RainbowConsult.DK © 2020

Tilbage til forsiden





Hashes, checksums and MACs explained 





Lets start with the basics.


In Cryptography, a hashing algorithm converts many bits to fewer bits through a digest operation. Hashes are used to confirm integrity of messages and files.


All hashing algorithms generate collisions.

A collision is when several many-bit combinations produce the same fewer bit output. The Cryptographic strength of a hashing algorithm is defined by the inability for an individual to determine what the output is going to be for a given input because if they could they could construct a file with a hash that matches a legitimate file and compromise the assumed integrity of the system.
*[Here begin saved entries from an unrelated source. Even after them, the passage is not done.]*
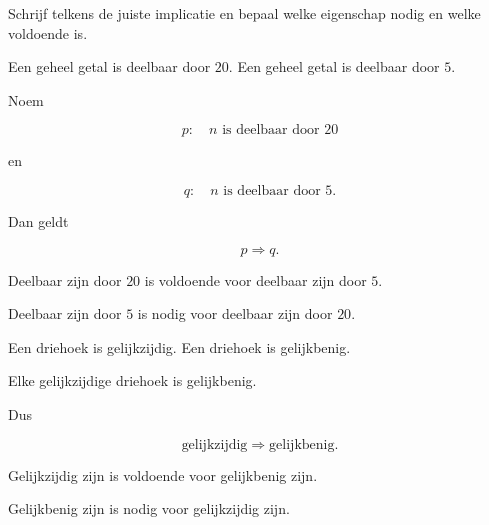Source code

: \documentclass{ximera}
\begin{document}

\begin{oefening}{\oefU\ESS}

Schrijf telkens de juiste implicatie en bepaal welke eigenschap nodig
en welke voldoende is.

\begin{question}

Een geheel getal is deelbaar door $20$.
Een geheel getal is deelbaar door $5$.

\begin{oplossing}

Noem

\[
p:\quad n\text{ is deelbaar door }20
\]

en

\[
q:\quad n\text{ is deelbaar door }5.
\]

Dan geldt

\[
p\Rightarrow q.
\]

Deelbaar zijn door $20$ is voldoende voor deelbaar zijn door $5$.

Deelbaar zijn door $5$ is nodig voor deelbaar zijn door $20$.

\end{oplossing}

\end{question}


\begin{question}

Een driehoek is gelijkzijdig.
Een driehoek is gelijkbenig.

\begin{oplossing}

Elke gelijkzijdige driehoek is gelijkbenig.

Dus

\[
\text{gelijkzijdig}\Rightarrow\text{gelijkbenig}.
\]

Gelijkzijdig zijn is voldoende voor gelijkbenig zijn.

Gelijkbenig zijn is nodig voor gelijkzijdig zijn.

\end{oplossing}

\end{question}

\end{oefening}
\end{document}

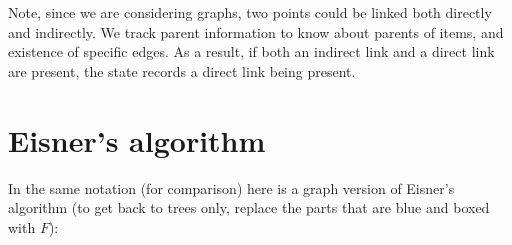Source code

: Note, since we are considering graphs, two points could be linked both directly and indirectly.
We track parent information to know about parents of items, and existence of specific edges.
As a result, if both an indirect link and a direct link are present, the state records a direct link being present.

\section{Eisner's algorithm}

In the same notation (for comparison) here is a graph version of Eisner's algorithm (to get back to trees only, replace the parts that are blue and boxed with $F$):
The difference between CRC32 and MD5 is that MD5 generates a larger hash that's harder to predict.


When you want to implement message integrity - meaning the message hasn't been tampered with in transit - the inability to predict collisions is an important property. A 32-bit hash can describe 4 billion different messages or files using 4 billion different unique hashes. If you have 4 billion and 1 files, you are guaranteed to have 1 collision. 1 TB Bitspace has the possibility for Billions of Collisions. If I'm an attacker and I can predict what that 32 bit hash is going to be, I can construct an infected file that collides with the target file; that has the same hash.


Additionally if I'm doing 10mbps transmission then the possibility of a packet getting corrupted just right to bypass crc32 and continue along the to the destination and execute is very low. Lets say at 10mbps I get 10 errors\second. If I ramp that upto 1gbps, now I'm getting 1,000 errors per second. If I ram upto 1 exabit per second, then I have an error rate of 1,000,000,000 errors per second. Say we have a collission rate of 1\1,000,000 transmission errors, Meaning 1 in a million transmission errors results in the corrupt data getting through undetected. At 10mbps I'd get error data being sent every 100,000 seconds or about once a day. At 1gbps it'd happen once every 5 minutes. At 1 exabit per second, we're talking several times a second.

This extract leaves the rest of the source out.